コラム道楽衆:「走談家・藤田の胸算用」 No.679

◎「白牡丹 月夜月夜に 染めてほし、豊玉」、これで鬼アスロン開催か (その6)
〜奥武蔵山中を鬼あし巡り、探すは媚薬調合用の神経麻痺系の草木〜

 伝通院、代々の徳川家高位の女性が祭られています。法事等で出入りするのは、現役の大奥の高位の女性たち、その彼女たちにとって伝通院参りは大奥での格式ばった生活から抜け出て浮世との接点を持つ事ができる貴重な機会でした。さて、その伝通院には数多の男性、住み込みの僧侶から寺侍、出入りの商人や職人たち、が姿を見せます。
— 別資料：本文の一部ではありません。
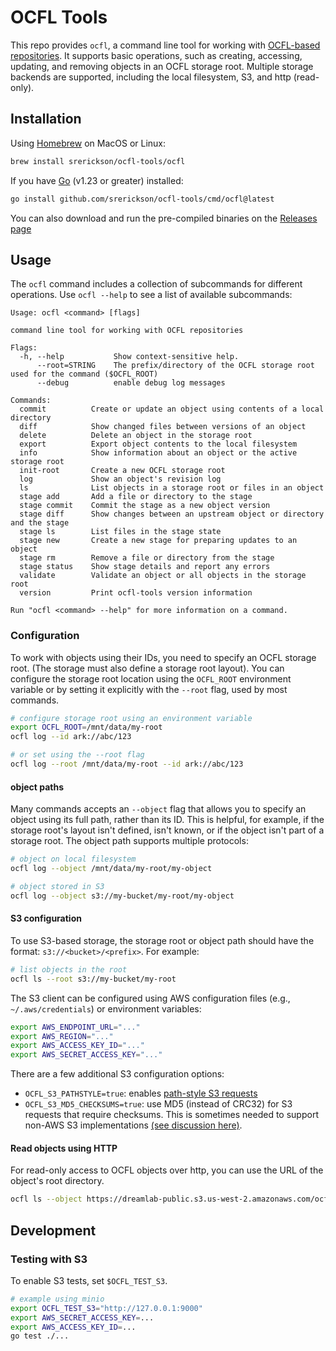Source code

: # OCFL Tools

This repo provides `ocfl`, a command line tool for working with [OCFL-based
repositories](http://ocfl.io). It supports basic operations, such as creating,
accessing, updating, and removing objects in an OCFL storage root. Multiple
storage backends are supported, including the local filesystem, S3, and http
(read-only).


## Installation

Using [Homebrew](https://brew.sh/) on MacOS or Linux: 

```sh
brew install srerickson/ocfl-tools/ocfl
```

If you have [Go](https://go.dev/dl) (v1.23 or greater) installed:

```sh
go install github.com/srerickson/ocfl-tools/cmd/ocfl@latest
```

You can also download and run the pre-compiled binaries on the [Releases
page](https://github.com/srerickson/ocfl-tools/releases)

## Usage

The `ocfl` command includes a collection of subcommands for different
operations. Use `ocfl --help` to see a list of available subcommands:

```
Usage: ocfl <command> [flags]

command line tool for working with OCFL repositories

Flags:
  -h, --help           Show context-sensitive help.
      --root=STRING    The prefix/directory of the OCFL storage root used for the command ($OCFL_ROOT)
      --debug          enable debug log messages

Commands:
  commit          Create or update an object using contents of a local directory
  diff            Show changed files between versions of an object
  delete          Delete an object in the storage root
  export          Export object contents to the local filesystem
  info            Show information about an object or the active storage root
  init-root       Create a new OCFL storage root
  log             Show an object's revision log
  ls              List objects in a storage root or files in an object
  stage add       Add a file or directory to the stage
  stage commit    Commit the stage as a new object version
  stage diff      Show changes between an upstream object or directory and the stage
  stage ls        List files in the stage state
  stage new       Create a new stage for preparing updates to an object
  stage rm        Remove a file or directory from the stage
  stage status    Show stage details and report any errors
  validate        Validate an object or all objects in the storage root
  version         Print ocfl-tools version information

Run "ocfl <command> --help" for more information on a command.
```

### Configuration

To work with objects using their IDs, you need to specify an OCFL storage root.
(The storage must also define a storage root layout). You can configure the
storage root location using the `OCFL_ROOT` environment variable or by setting it
explicitly with the `--root` flag, used by most commands. 

```sh
# configure storage root using an environment variable
export OCFL_ROOT=/mnt/data/my-root
ocfl log --id ark://abc/123

# or set using the --root flag
ocfl log --root /mnt/data/my-root --id ark://abc/123
```

#### object paths

Many commands accepts an `--object` flag that allows you to specify an object
using its full path, rather than its  ID. This is helpful, for example, if the
storage root's layout isn't defined, isn't known, or if the object isn't part of
a storage root. The object path supports multiple protocols:

```sh
# object on local filesystem
ocfl log --object /mnt/data/my-root/my-object

# object stored in S3 
ocfl log --object s3://my-bucket/my-root/my-object
```

#### S3 configuration

To use S3-based storage, the storage root or object path should have the format:
`s3://<bucket>/<prefix>`. For example:

```sh
# list objects in the root
ocfl ls --root s3://my-bucket/my-root
```

The S3 client can be configured using AWS configuration files (e.g., `~/.aws/credentials`) or environment variables:

```sh
export AWS_ENDPOINT_URL="..."
export AWS_REGION="..."
export AWS_ACCESS_KEY_ID="..."
export AWS_SECRET_ACCESS_KEY="..."
```

There are a few additional S3 configuration options:
- `OCFL_S3_PATHSTYLE=true`: enables [path-style S3 requests](https://docs.aws.amazon.com/AmazonS3/latest/userguide/VirtualHosting.html#path-style-access)
- `OCFL_S3_MD5_CHECKSUMS=true`: use MD5 (instead of CRC32) for S3 requests that
  require checksums. This is sometimes needed to support non-AWS S3
  implementations [(see
  discussion here)](https://github.com/aws/aws-sdk-go-v2/discussions/2960).

#### Read objects using HTTP

For read-only access to OCFL objects over http, you can use the URL of the object's root directory.

```sh
ocfl ls --object https://dreamlab-public.s3.us-west-2.amazonaws.com/ocfl/content-fixtures
```

## Development

### Testing with S3

To enable S3 tests, set `$OCFL_TEST_S3`.

```sh
# example using minio
export OCFL_TEST_S3="http://127.0.0.1:9000"
export AWS_SECRET_ACCESS_KEY=...
export AWS_ACCESS_KEY_ID=...
go test ./...
```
 映画やTVの大奥ドラマのシーンにもあった伝通院での男女の密会、きわめて当たり前の人間関係が繰り広げられていました。こういう密会は、今で言う不倫ではなくて、江戸時代では割とおおらかな事態で、今のような娯楽の溢れている時代とは違い、いわゆる旅の恥は掻き捨て、そんな心境で男女とも楽しんでいました。

 ですが、やはり密会の際には上手下手、が出てきます。持てる持てない、と言い換えてもよろしいが、高位の女性に人気が出る男性が登場してきます。いつの世の中も変わりません。となると、人気のでない男性はどういう行動を辿るかも、いつの世も変わりません。今のように、簡単に整形手術とはいきませんね。

 となると、簡単な話、頼むは「薬」、強勢強壮剤、今で言うバイアグラの類もさることながら、媚薬が必要となって来ます。で、私の勘では歳三の売り歩いた石田散薬は、本来の石田散薬に、歳三独自の成分を調合した媚薬バージョン、があったはずです。その独自成分は謎、おそらく奥武蔵や秩父の山中で自生したのを摘み取ったか、秘密に栽培されていたのを、購入したと踏んでいます。